Tampoco estoy seguro de que las autolesiones y mutilaciones corporales puedan ser arte, como quería Yves Klein y sus colegas. Ni siquiera el mismo Van Gogh hizo nada por el arte cortándose la oreja. Sin embargo, éticamente -que no artísticamente- es obviamente más aceptable que uno se mutile a sí mismo que no que torture o mate a otro.
A menudo se defiende, incluso con ardor guerrero, una actividad “artística” invocando la tradición. Por ejemplo, en la Tauromaquia: “Arte de lidiar toros” (RAE). Veamos “lidiar: batallar, pelear (…) Burlar al toro luchando con él y esquivando sus acometidas hasta darle muerte” (RAE). Aparte del flagrante incumplimiento del mandamiento “No matarás”, la tradición por sí misma, por más histórica que sea, nunca justifica el arte. Al contrario. El arte no es continuidad, es creación, innovación y ruptura. La tradición, eso sí, sustenta la artesanía, que es cultura popular productiva: no destructiva. Es por eso precisamente, que la artesanía auténtica es tan digna y universal.
Si el toreo fuera un arte, también lo sería el boxeo (excepto en lo de dar muerte al otro jugador). Y las “artes marciales”, a decir de la RAE: “pertenecientes a la guerra (…) bélico, guerrero” (RAE). ¡¿La guerra, arte?! Por experiencia vivida sé que la guerra es destrucción, muerte, hambre, terror sufrido por la sociedad civil masivamente, y no por su culpa. Nadie podría llamar arte a eso.
Que el ancestral instinto de destrucción prevalezca sobre el instinto de supervivencia y el amor a la vida (incluida la ajena) se entiende si uno reflexiona de dónde nos viene. Este ímpetu destructor y el goce ante la muerte ajena está en nuestro instinto animal. De cuando el ser humano era predador y presa; presa de los grandes carnívoros de la sabana y al mismo tiempo predador: tenía que matar para comer. Es la ley de la selva: comer o ser comido.
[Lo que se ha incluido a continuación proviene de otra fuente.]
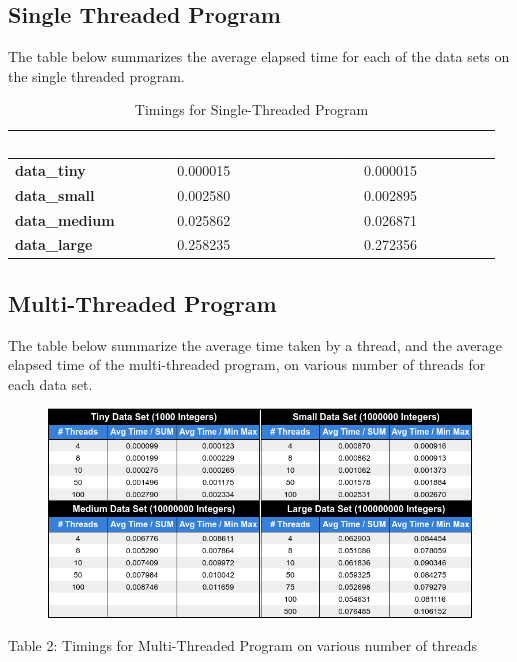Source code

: \documentclass{article}
\theoremstyle{mytheoremstyle}
\theoremstyle{mytheoremstyle}
\theoremstyle{myproblemstyle}
\begin{document}
\subsection{Single Threaded Program}
The table below summarizes the average elapsed time for each of the data sets on the single threaded program.
\begin{table}[h!]
  \centering
  \renewcommand{\arraystretch}{1.5} %
  \setlength\tabcolsep{8pt} %
  \begin{tabular}{|l|c|c|}
    \hline
    \rowcolor{headercolor}
    \textcolor{white}{\textbf{Dataset}} & \textcolor{white}{\textbf{Average Time - SUM}} & \textcolor{white}{\textbf{Average Time - MIN/MAX}} \\ \hline
    \textbf{data\_tiny} & 0.000015 & 0.000015 \\
    \textbf{data\_small} & 0.002580 & 0.002895 \\
    \textbf{data\_medium} & 0.025862 & 0.026871 \\
    \textbf{data\_large} & 0.258235 & 0.272356 \\ \hline
  \end{tabular}
  \caption{Timings for Single-Threaded Program}
  \label{tab:single_threaded_timings}
\end{table}

\vspace*{-5mm}
\subsection{Multi-Threaded Program}
The table below summarize the average time taken by a thread, and the average elapsed time of the multi-threaded program, on various number of threads for each data set.

\begin{figure}[htbp]
  \centering
  \includegraphics[width=1.0\textwidth]{multi.png}
  \label{fig:multitimes}
\end{figure} \vspace*{-5mm}
\begin{center}
  Table 2: Timings for Multi-Threaded Program on various number of threads
\end{center}
\end{document}
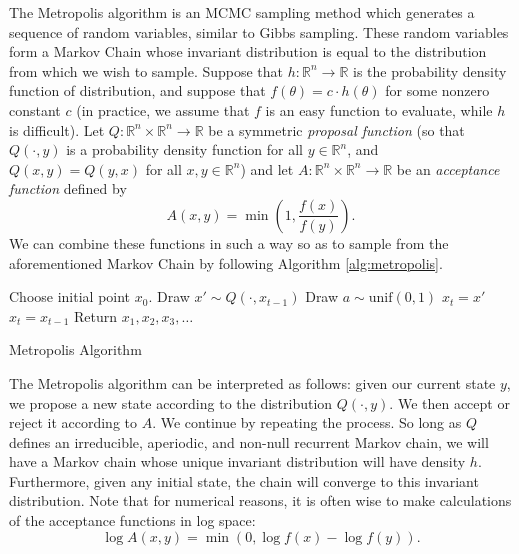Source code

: The Metropolis algorithm is an MCMC sampling method which generates a sequence of random variables, similar to Gibbs sampling.
These random variables form a Markov Chain whose invariant distribution is equal to the distribution from which we wish
to sample. Suppose that $h : \mathbb{R}^n \rightarrow \mathbb{R}$ is the probability density function of distribution,
and suppose that $f(\theta) = c \cdot h(\theta)$ for some nonzero constant $c$ (in practice, we assume that $f$ is an easy
function to evaluate, while $h$ is difficult). Let $Q : \mathbb{R}^n \times \mathbb{R}^n \rightarrow \mathbb{R}$ be
a symmetric \emph{proposal function}
(so that $Q(\cdot, y)$ is a probability density function for all $y \in \mathbb{R}^n$,
 and $Q(x,y) = Q(y,x)$ for all $x,y \in \mathbb{R}^n$) and let
 $A : \mathbb{R}^n \times \mathbb{R}^n \rightarrow \mathbb{R}$ be an \emph{acceptance function} defined by
\[
A(x,y) = \min\left(1, \frac{f(x)}{f(y)}\right).
\]
We can combine these functions in such a way so as to sample from the aforementioned Markov Chain by following Algorithm \ref{alg:metropolis}.
\begin{algorithm}
\begin{algorithmic}[1]
    \State \textrm{Choose initial point } $x_0$.
        \State \textrm{Draw } $x' \sim Q(\cdot, x_{t-1})$
        \State \textrm{Draw } $a \sim \text{unif}(0,1)$
            \State $x_t = x'$
        \Else
            \State $x_t = x_{t-1}$
        \EndIf
    \EndFor
    \State \textrm{Return } $x_1,x_2,x_3,\ldots$
\EndProcedure
\end{algorithmic}
\caption{Metropolis Algorithm}
\label{alg:metropolis}
\end{algorithm}
The Metropolis algorithm can be interpreted as follows:
given our current state $y$, we propose a new state according to the distribution $Q(\cdot, y)$. We then accept or reject it according to $A$.  We continue by repeating the process. So long as $Q$ defines an irreducible, aperiodic, and non-null recurrent Markov chain, we will have a Markov chain whose unique invariant distribution will have density $h$. Furthermore, given any initial state, the chain will converge to this invariant distribution.
Note that for numerical reasons, it is often wise to make calculations of the acceptance functions in log space:
\[
\log A(x,y) = \min(0, \log f(x) - \log f(y)).
\]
Pero avivar ese instinto animal del que aparentemente nos habíamos emancipado, disfrazándolo de “fiesta” en nombre de la tradición, es una enajenación y una salvajada. La tauromaquia es una performance necrófila. Un abuso inhumano de fuerza que simula un espectáculo.
Tiene razón el amigo Edgar Morin: no somos sapiens sapiens, tal como nos autoetiquetamos en un ataque de soberbia: somos sapiens demens. No hay más que darse cuenta: homo es el único animal capaz de destruir su madre-tierra, su propia morada y la de sus mismos hijos y descendientes…
Cambio de registro. Permítanme terminar con una nota de ironía. Si he citado el diccionario de la RAE, ahora acudo al Diccionario de la sinceridad de Pitigrilli. Veamos lo que es para él un “Torero: matarife disfrazado de cupletista”. Ánimos. No pierdan el humor, que eso sí es civilizado.